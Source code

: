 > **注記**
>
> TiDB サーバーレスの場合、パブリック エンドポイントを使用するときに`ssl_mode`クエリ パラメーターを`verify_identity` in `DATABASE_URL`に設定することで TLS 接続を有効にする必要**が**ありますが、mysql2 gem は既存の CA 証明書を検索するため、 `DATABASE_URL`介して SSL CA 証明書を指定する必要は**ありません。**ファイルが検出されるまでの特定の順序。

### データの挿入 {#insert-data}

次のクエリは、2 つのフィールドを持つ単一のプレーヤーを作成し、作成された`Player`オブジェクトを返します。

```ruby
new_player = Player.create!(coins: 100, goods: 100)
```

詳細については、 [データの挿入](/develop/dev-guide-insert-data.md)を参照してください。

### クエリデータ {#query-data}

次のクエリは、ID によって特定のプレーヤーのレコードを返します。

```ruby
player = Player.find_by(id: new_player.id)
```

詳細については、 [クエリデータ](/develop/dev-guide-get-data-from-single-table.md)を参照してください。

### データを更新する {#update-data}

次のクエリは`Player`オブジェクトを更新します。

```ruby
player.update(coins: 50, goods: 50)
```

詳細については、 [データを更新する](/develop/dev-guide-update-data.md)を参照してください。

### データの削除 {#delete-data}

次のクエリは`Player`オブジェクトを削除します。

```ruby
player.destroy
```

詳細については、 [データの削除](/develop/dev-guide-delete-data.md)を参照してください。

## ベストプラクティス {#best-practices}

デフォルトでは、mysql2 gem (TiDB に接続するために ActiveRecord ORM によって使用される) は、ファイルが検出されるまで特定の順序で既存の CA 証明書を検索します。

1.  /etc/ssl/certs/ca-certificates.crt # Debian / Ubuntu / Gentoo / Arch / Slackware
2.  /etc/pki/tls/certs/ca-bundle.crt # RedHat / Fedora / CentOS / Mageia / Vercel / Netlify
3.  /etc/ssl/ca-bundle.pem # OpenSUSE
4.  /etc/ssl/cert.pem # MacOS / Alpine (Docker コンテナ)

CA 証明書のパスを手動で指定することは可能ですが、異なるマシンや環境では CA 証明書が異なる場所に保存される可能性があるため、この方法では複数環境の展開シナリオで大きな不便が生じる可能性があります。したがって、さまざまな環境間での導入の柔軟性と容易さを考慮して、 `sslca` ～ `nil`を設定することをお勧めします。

**Requirement**
Wherever a line in the material contains "TiDB", count it; the answer is the number alone.

**Solution to the problem**
2